[Data entries]
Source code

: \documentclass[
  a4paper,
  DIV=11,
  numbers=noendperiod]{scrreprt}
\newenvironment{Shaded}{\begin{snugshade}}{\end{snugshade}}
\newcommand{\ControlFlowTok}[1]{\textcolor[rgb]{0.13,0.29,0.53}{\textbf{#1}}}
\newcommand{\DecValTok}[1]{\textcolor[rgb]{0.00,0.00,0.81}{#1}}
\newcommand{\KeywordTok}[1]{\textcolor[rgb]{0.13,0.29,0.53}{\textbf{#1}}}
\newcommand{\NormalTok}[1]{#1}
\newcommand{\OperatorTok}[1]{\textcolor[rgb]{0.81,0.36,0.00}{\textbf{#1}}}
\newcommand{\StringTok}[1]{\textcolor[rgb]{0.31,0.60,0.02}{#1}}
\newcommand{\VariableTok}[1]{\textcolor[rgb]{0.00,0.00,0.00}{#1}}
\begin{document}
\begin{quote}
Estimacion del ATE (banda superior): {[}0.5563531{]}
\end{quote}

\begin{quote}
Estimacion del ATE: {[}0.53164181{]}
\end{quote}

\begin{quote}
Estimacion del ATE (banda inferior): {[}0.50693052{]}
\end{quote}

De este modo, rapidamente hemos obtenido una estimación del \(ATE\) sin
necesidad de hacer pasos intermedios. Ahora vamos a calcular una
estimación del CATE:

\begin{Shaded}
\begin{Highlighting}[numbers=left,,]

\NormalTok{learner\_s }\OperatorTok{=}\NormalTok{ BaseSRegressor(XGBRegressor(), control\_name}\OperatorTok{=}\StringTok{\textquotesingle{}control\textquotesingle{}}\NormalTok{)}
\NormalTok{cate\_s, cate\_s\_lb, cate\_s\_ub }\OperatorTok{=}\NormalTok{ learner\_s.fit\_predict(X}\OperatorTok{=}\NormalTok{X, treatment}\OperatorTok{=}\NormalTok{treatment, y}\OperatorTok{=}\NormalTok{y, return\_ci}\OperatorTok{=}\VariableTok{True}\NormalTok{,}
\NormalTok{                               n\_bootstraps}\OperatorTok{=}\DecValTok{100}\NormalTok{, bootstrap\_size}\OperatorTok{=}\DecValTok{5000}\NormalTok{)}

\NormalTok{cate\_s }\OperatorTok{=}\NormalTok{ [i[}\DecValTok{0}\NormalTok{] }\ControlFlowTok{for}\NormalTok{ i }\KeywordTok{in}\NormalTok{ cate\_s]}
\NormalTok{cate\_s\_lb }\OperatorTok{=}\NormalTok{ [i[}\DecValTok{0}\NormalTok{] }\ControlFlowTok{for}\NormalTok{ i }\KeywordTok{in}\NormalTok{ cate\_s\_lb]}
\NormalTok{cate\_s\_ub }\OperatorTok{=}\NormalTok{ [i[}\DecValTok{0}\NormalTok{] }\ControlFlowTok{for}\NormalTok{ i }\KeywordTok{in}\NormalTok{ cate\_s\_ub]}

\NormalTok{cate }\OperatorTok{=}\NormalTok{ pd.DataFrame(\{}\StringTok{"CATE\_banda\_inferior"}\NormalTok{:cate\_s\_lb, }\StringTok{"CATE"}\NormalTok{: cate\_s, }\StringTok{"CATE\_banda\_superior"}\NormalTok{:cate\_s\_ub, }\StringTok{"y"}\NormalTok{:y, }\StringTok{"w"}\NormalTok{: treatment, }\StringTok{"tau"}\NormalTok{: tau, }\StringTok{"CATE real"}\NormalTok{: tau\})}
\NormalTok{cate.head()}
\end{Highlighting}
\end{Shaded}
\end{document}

● Work to complete: Starting at the top of the records, copy every line exactly.

● Solution to the problem:
Source code

: \documentclass[
  a4paper,
  DIV=11,
  numbers=noendperiod]{scrreprt}
\newenvironment{Shaded}{\begin{snugshade}}{\end{snugshade}}
\newcommand{\ControlFlowTok}[1]{\textcolor[rgb]{0.13,0.29,0.53}{\textbf{#1}}}
\newcommand{\DecValTok}[1]{\textcolor[rgb]{0.00,0.00,0.81}{#1}}
\newcommand{\KeywordTok}[1]{\textcolor[rgb]{0.13,0.29,0.53}{\textbf{#1}}}
\newcommand{\NormalTok}[1]{#1}
\newcommand{\OperatorTok}[1]{\textcolor[rgb]{0.81,0.36,0.00}{\textbf{#1}}}
\newcommand{\StringTok}[1]{\textcolor[rgb]{0.31,0.60,0.02}{#1}}
\newcommand{\VariableTok}[1]{\textcolor[rgb]{0.00,0.00,0.00}{#1}}
\begin{document}
\begin{quote}
Estimacion del ATE (banda superior): {[}0.5563531{]}
\end{quote}

\begin{quote}
Estimacion del ATE: {[}0.53164181{]}
\end{quote}

\begin{quote}
Estimacion del ATE (banda inferior): {[}0.50693052{]}
\end{quote}

De este modo, rapidamente hemos obtenido una estimación del \(ATE\) sin
necesidad de hacer pasos intermedios. Ahora vamos a calcular una
estimación del CATE:

\begin{Shaded}
\begin{Highlighting}[numbers=left,,]

\NormalTok{learner\_s }\OperatorTok{=}\NormalTok{ BaseSRegressor(XGBRegressor(), control\_name}\OperatorTok{=}\StringTok{\textquotesingle{}control\textquotesingle{}}\NormalTok{)}
\NormalTok{cate\_s, cate\_s\_lb, cate\_s\_ub }\OperatorTok{=}\NormalTok{ learner\_s.fit\_predict(X}\OperatorTok{=}\NormalTok{X, treatment}\OperatorTok{=}\NormalTok{treatment, y}\OperatorTok{=}\NormalTok{y, return\_ci}\OperatorTok{=}\VariableTok{True}\NormalTok{,}
\NormalTok{                               n\_bootstraps}\OperatorTok{=}\DecValTok{100}\NormalTok{, bootstrap\_size}\OperatorTok{=}\DecValTok{5000}\NormalTok{)}

\NormalTok{cate\_s }\OperatorTok{=}\NormalTok{ [i[}\DecValTok{0}\NormalTok{] }\ControlFlowTok{for}\NormalTok{ i }\KeywordTok{in}\NormalTok{ cate\_s]}
\NormalTok{cate\_s\_lb }\OperatorTok{=}\NormalTok{ [i[}\DecValTok{0}\NormalTok{] }\ControlFlowTok{for}\NormalTok{ i }\KeywordTok{in}\NormalTok{ cate\_s\_lb]}
\NormalTok{cate\_s\_ub }\OperatorTok{=}\NormalTok{ [i[}\DecValTok{0}\NormalTok{] }\ControlFlowTok{for}\NormalTok{ i }\KeywordTok{in}\NormalTok{ cate\_s\_ub]}

\NormalTok{cate }\OperatorTok{=}\NormalTok{ pd.DataFrame(\{}\StringTok{"CATE\_banda\_inferior"}\NormalTok{:cate\_s\_lb, }\StringTok{"CATE"}\NormalTok{: cate\_s, }\StringTok{"CATE\_banda\_superior"}\NormalTok{:cate\_s\_ub, }\StringTok{"y"}\NormalTok{:y, }\StringTok{"w"}\NormalTok{: treatment, }\StringTok{"tau"}\NormalTok{: tau, }\StringTok{"CATE real"}\NormalTok{: tau\})}
\NormalTok{cate.head()}
\end{Highlighting}
\end{Shaded}
\end{document}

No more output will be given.